:: What you should do ::
Before copying, remove every picture, and then repeat all entries below precisely as written.

:: Material for this exercise ::
◇ ◇ ◇

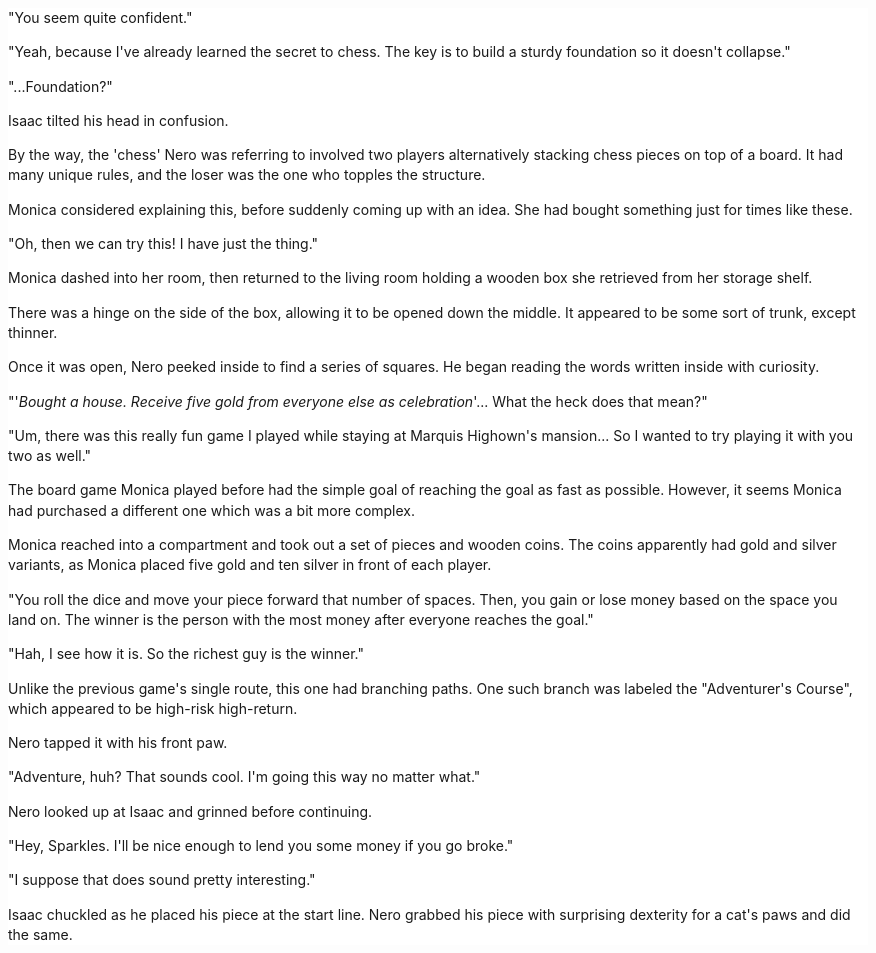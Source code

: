"You seem quite confident."

"Yeah, because I've already learned the secret to chess. The key is to build a sturdy foundation so it doesn't collapse."

"...Foundation?"

Isaac tilted his head in confusion.

By the way, the 'chess' Nero was referring to involved two players alternatively stacking chess pieces on top of a board. It had many unique rules, and the loser was the one who topples the structure.

Monica considered explaining this, before suddenly coming up with an idea. She had bought something just for times like these.

"Oh, then we can try this! I have just the thing."

Monica dashed into her room, then returned to the living room holding a wooden box she retrieved from her storage shelf.

There was a hinge on the side of the box, allowing it to be opened down the middle. It appeared to be some sort of trunk, except thinner. 

Once it was open, Nero peeked inside to find a series of squares. He began reading the words written inside with curiosity.

"'*Bought a house. Receive five gold from everyone else as celebration*'... What the heck does that mean?"

"Um, there was this really fun game I played while staying at Marquis Highown's mansion... So I wanted to try playing it with you two as well."

The board game Monica played before had the simple goal of reaching the goal as fast as possible. However, it seems Monica had purchased a different one which was a bit more complex.

Monica reached into a compartment and took out a set of pieces and wooden coins. The coins apparently had gold and silver variants, as Monica placed five gold and ten silver in front of each player.

"You roll the dice and move your piece forward that number of spaces. Then, you gain or lose money based on the space you land on. The winner is the person with the most money after everyone reaches the goal."

"Hah, I see how it is. So the richest guy is the winner."

Unlike the previous game's single route, this one had branching paths. One such branch was labeled the "Adventurer's Course", which appeared to be high-risk high-return.

Nero tapped it with his front paw.

"Adventure, huh? That sounds cool. I'm going this way no matter what."

Nero looked up at Isaac and grinned before continuing.

"Hey, Sparkles. I'll be nice enough to lend you some money if you go broke."

"I suppose that does sound pretty interesting."

Isaac chuckled as he placed his piece at the start line. Nero grabbed his piece with surprising dexterity for a cat's paws and did the same.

◇ ◇ ◇

:: Answer to this exercise ::
Source code

:"You seem quite confident."

"Yeah, because I've already learned the secret to chess. The key is to build a sturdy foundation so it doesn't collapse."

"...Foundation?"

Isaac tilted his head in confusion.

By the way, the 'chess' Nero was referring to involved two players alternatively stacking chess pieces on top of a board. It had many unique rules, and the loser was the one who topples the structure.

Monica considered explaining this, before suddenly coming up with an idea. She had bought something just for times like these.

"Oh, then we can try this! I have just the thing."

Monica dashed into her room, then returned to the living room holding a wooden box she retrieved from her storage shelf.

There was a hinge on the side of the box, allowing it to be opened down the middle. It appeared to be some sort of trunk, except thinner. 

Once it was open, Nero peeked inside to find a series of squares. He began reading the words written inside with curiosity.

"'*Bought a house. Receive five gold from everyone else as celebration*'... What the heck does that mean?"

"Um, there was this really fun game I played while staying at Marquis Highown's mansion... So I wanted to try playing it with you two as well."

The board game Monica played before had the simple goal of reaching the goal as fast as possible. However, it seems Monica had purchased a different one which was a bit more complex.

Monica reached into a compartment and took out a set of pieces and wooden coins. The coins apparently had gold and silver variants, as Monica placed five gold and ten silver in front of each player.

"You roll the dice and move your piece forward that number of spaces. Then, you gain or lose money based on the space you land on. The winner is the person with the most money after everyone reaches the goal."

"Hah, I see how it is. So the richest guy is the winner."

Unlike the previous game's single route, this one had branching paths. One such branch was labeled the "Adventurer's Course", which appeared to be high-risk high-return.

Nero tapped it with his front paw.

"Adventure, huh? That sounds cool. I'm going this way no matter what."

Nero looked up at Isaac and grinned before continuing.

"Hey, Sparkles. I'll be nice enough to lend you some money if you go broke."

"I suppose that does sound pretty interesting."

Isaac chuckled as he placed his piece at the start line. Nero grabbed his piece with surprising dexterity for a cat's paws and did the same.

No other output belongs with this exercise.